Replaces the alw-utils daemon's port-and-mirror pattern with direct writes from the validator's scoring path:

  • New allways/validator/storage/ module (psycopg v3) mirroring the gittensor layout (database/queries/repository/storage).
  • replay_crown_time_window gains an optional intervals_out capture list — exposes the per-interval crown data it was already computing internally; no change to return value or scoring math.
  • calculate_miner_rewards expands captured intervals to per-block crown_holders rows, collects rate events for the window, and flushes everything plus sync_cursor advancement in one transaction at end-of-round.
  • Eliminates the validator-vs-daemon drift class.
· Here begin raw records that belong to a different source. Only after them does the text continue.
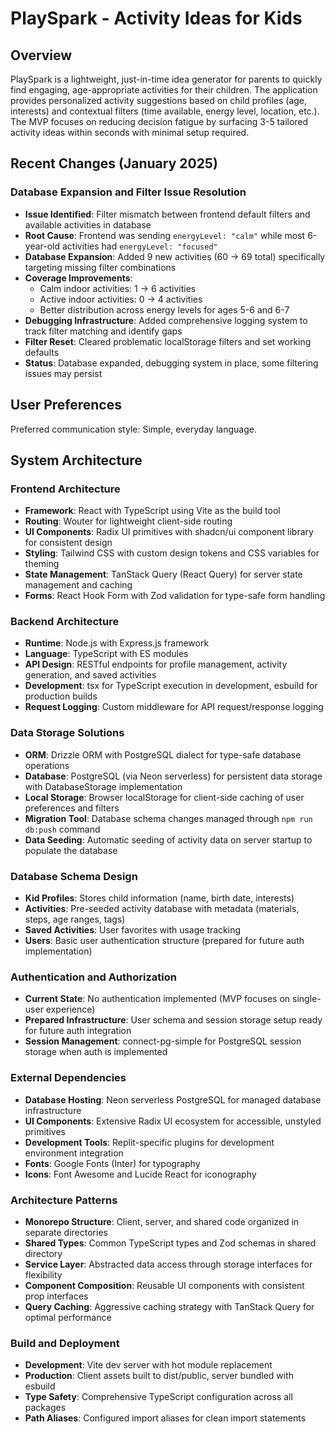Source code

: # PlaySpark - Activity Ideas for Kids

## Overview

PlaySpark is a lightweight, just-in-time idea generator for parents to quickly find engaging, age-appropriate activities for their children. The application provides personalized activity suggestions based on child profiles (age, interests) and contextual filters (time available, energy level, location, etc.). The MVP focuses on reducing decision fatigue by surfacing 3-5 tailored activity ideas within seconds with minimal setup required.

## Recent Changes (January 2025)

### Database Expansion and Filter Issue Resolution
- **Issue Identified**: Filter mismatch between frontend default filters and available activities in database
- **Root Cause**: Frontend was sending `energyLevel: "calm"` while most 6-year-old activities had `energyLevel: "focused"`
- **Database Expansion**: Added 9 new activities (60 → 69 total) specifically targeting missing filter combinations
- **Coverage Improvements**: 
  - Calm indoor activities: 1 → 6 activities
  - Active indoor activities: 0 → 4 activities
  - Better distribution across energy levels for ages 5-6 and 6-7
- **Debugging Infrastructure**: Added comprehensive logging system to track filter matching and identify gaps
- **Filter Reset**: Cleared problematic localStorage filters and set working defaults
- **Status**: Database expanded, debugging system in place, some filtering issues may persist

## User Preferences

Preferred communication style: Simple, everyday language.

## System Architecture

### Frontend Architecture
- **Framework**: React with TypeScript using Vite as the build tool
- **Routing**: Wouter for lightweight client-side routing
- **UI Components**: Radix UI primitives with shadcn/ui component library for consistent design
- **Styling**: Tailwind CSS with custom design tokens and CSS variables for theming
- **State Management**: TanStack Query (React Query) for server state management and caching
- **Forms**: React Hook Form with Zod validation for type-safe form handling

### Backend Architecture
- **Runtime**: Node.js with Express.js framework
- **Language**: TypeScript with ES modules
- **API Design**: RESTful endpoints for profile management, activity generation, and saved activities
- **Development**: tsx for TypeScript execution in development, esbuild for production builds
- **Request Logging**: Custom middleware for API request/response logging

### Data Storage Solutions
- **ORM**: Drizzle ORM with PostgreSQL dialect for type-safe database operations
- **Database**: PostgreSQL (via Neon serverless) for persistent data storage with DatabaseStorage implementation
- **Local Storage**: Browser localStorage for client-side caching of user preferences and filters
- **Migration Tool**: Database schema changes managed through `npm run db:push` command
- **Data Seeding**: Automatic seeding of activity data on server startup to populate the database

### Database Schema Design
- **Kid Profiles**: Stores child information (name, birth date, interests)
- **Activities**: Pre-seeded activity database with metadata (materials, steps, age ranges, tags)
- **Saved Activities**: User favorites with usage tracking
- **Users**: Basic user authentication structure (prepared for future auth implementation)

### Authentication and Authorization
- **Current State**: No authentication implemented (MVP focuses on single-user experience)
- **Prepared Infrastructure**: User schema and session storage setup ready for future auth integration
- **Session Management**: connect-pg-simple for PostgreSQL session storage when auth is implemented

### External Dependencies
- **Database Hosting**: Neon serverless PostgreSQL for managed database infrastructure
- **UI Components**: Extensive Radix UI ecosystem for accessible, unstyled primitives
- **Development Tools**: Replit-specific plugins for development environment integration
- **Fonts**: Google Fonts (Inter) for typography
- **Icons**: Font Awesome and Lucide React for iconography

### Architecture Patterns
- **Monorepo Structure**: Client, server, and shared code organized in separate directories
- **Shared Types**: Common TypeScript types and Zod schemas in shared directory
- **Service Layer**: Abstracted data access through storage interfaces for flexibility
- **Component Composition**: Reusable UI components with consistent prop interfaces
- **Query Caching**: Aggressive caching strategy with TanStack Query for optimal performance

### Build and Deployment
- **Development**: Vite dev server with hot module replacement
- **Production**: Client assets built to dist/public, server bundled with esbuild
- **Type Safety**: Comprehensive TypeScript configuration across all packages
- **Path Aliases**: Configured import aliases for clean import statements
2. Per-forward live current-crown write

The dashboard refreshes the current-crown header within one forward pass instead of waiting for the next round flush:

  • snapshot_current_crown_holders(self) reconstructs rates/busy/active at self.block and evaluates crown_holders_at_instant once per direction. No event-stream walk.
  • DatabaseStorage.upsert_current_crown_snapshot atomically replaces each direction's rows (delete then insert), preserving k-way tie semantics.
  • Called at the tail of forward(), after deadline-sensitive RPC, wrapped in try/except so DB outages can't propagate.
  • Now applies the reservation-pin overlay and the Filter unexecutable rates from crown eligibility #395 executability filter so the live table credits the exact same holder the scoring/ledger path does — no more showing an out-of-bounds-rate or pre-pin holder the ledger drops. Bounds come from the 300-block-TTL bounds_cache, so it stays a zero-RPC, sub-ms per-step write.

3. Block-based scoring cadence + gap-free window tiling ⚠️ behavior change

This is the fix that makes the direct-write path correct, and it changes reward distribution — review accordingly.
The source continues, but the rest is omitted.